• _RECORDED DATA_
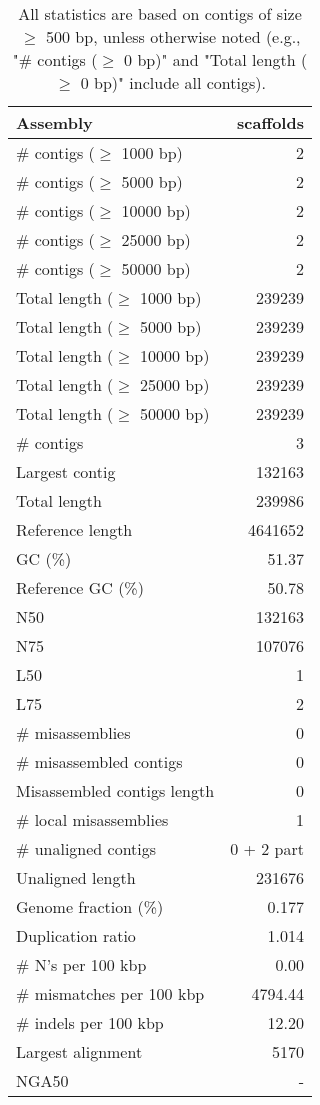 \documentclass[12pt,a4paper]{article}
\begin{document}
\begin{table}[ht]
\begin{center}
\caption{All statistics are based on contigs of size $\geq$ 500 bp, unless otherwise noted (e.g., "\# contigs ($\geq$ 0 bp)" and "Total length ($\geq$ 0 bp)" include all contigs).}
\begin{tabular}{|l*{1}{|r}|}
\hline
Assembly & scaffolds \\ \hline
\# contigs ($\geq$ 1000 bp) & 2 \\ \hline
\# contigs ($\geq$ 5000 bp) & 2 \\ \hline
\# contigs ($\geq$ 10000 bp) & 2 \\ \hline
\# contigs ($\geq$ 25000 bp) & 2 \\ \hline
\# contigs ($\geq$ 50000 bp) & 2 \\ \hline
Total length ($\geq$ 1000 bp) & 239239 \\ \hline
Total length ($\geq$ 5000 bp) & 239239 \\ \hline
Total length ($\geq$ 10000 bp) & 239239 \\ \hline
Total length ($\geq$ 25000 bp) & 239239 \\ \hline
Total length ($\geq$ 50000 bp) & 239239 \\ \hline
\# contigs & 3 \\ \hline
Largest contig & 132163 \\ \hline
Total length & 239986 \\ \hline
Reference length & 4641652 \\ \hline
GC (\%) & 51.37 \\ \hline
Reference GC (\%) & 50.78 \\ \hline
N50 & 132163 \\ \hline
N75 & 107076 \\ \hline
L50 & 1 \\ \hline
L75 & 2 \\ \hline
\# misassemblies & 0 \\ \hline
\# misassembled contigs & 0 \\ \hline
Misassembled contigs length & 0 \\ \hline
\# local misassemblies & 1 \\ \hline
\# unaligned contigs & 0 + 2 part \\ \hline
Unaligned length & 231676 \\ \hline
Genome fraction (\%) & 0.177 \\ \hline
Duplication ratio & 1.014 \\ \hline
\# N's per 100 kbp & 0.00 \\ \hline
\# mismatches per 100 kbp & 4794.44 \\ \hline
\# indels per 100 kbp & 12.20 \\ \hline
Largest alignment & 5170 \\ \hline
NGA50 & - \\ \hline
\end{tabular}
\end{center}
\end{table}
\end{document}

--

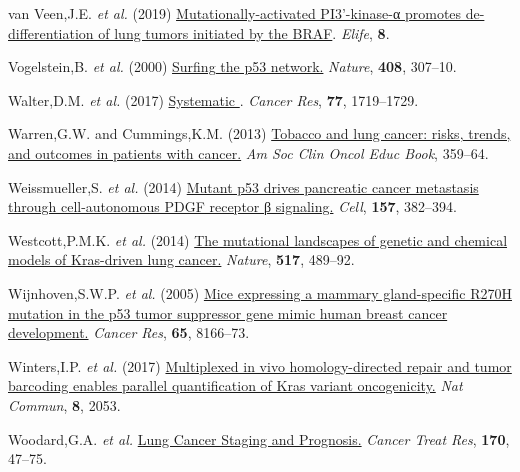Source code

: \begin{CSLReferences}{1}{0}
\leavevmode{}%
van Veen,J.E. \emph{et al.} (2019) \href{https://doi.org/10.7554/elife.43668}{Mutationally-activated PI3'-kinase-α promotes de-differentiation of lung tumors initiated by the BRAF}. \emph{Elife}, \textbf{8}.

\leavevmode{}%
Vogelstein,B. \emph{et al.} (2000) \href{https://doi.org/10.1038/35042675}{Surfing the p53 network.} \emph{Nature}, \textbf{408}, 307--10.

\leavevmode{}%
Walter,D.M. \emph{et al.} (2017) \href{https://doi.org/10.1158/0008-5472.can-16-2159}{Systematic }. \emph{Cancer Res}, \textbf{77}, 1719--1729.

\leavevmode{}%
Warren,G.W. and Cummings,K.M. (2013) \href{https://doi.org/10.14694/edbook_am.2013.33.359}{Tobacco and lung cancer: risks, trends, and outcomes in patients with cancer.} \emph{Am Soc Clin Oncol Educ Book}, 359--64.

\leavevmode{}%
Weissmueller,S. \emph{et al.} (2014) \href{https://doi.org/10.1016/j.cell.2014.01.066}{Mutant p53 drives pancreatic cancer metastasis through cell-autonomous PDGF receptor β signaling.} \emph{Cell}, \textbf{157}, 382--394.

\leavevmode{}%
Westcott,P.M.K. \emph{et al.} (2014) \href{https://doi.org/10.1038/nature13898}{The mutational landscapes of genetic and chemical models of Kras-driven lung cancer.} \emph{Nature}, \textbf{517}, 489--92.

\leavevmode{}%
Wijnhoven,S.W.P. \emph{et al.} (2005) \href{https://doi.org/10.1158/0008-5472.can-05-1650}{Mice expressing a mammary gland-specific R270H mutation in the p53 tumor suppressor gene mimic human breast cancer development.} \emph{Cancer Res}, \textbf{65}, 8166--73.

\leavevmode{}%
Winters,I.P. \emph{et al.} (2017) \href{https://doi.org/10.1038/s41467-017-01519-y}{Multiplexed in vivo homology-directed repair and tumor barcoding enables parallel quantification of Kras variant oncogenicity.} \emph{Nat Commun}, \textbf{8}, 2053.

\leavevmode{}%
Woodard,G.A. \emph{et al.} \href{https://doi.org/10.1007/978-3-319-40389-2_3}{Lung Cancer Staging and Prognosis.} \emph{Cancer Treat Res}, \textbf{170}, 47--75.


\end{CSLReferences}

• _TASK_
From the records above, transcribe exactly the run of lines that opens with the line holding "Total length ($\geq$ 50000" and closes with the line holding "0.00 \\ \hline", both included.

• _SOLUTION TO THE PROBLEM_
Total length ($\geq$ 50000 bp) & 239239 \\ \hline
\# contigs & 3 \\ \hline
Largest contig & 132163 \\ \hline
Total length & 239986 \\ \hline
Reference length & 4641652 \\ \hline
GC (\%) & 51.37 \\ \hline
Reference GC (\%) & 50.78 \\ \hline
N50 & 132163 \\ \hline
N75 & 107076 \\ \hline
L50 & 1 \\ \hline
L75 & 2 \\ \hline
\# misassemblies & 0 \\ \hline
\# misassembled contigs & 0 \\ \hline
Misassembled contigs length & 0 \\ \hline
\# local misassemblies & 1 \\ \hline
\# unaligned contigs & 0 + 2 part \\ \hline
Unaligned length & 231676 \\ \hline
Genome fraction (\%) & 0.177 \\ \hline
Duplication ratio & 1.014 \\ \hline
\# N's per 100 kbp & 0.00 \\ \hline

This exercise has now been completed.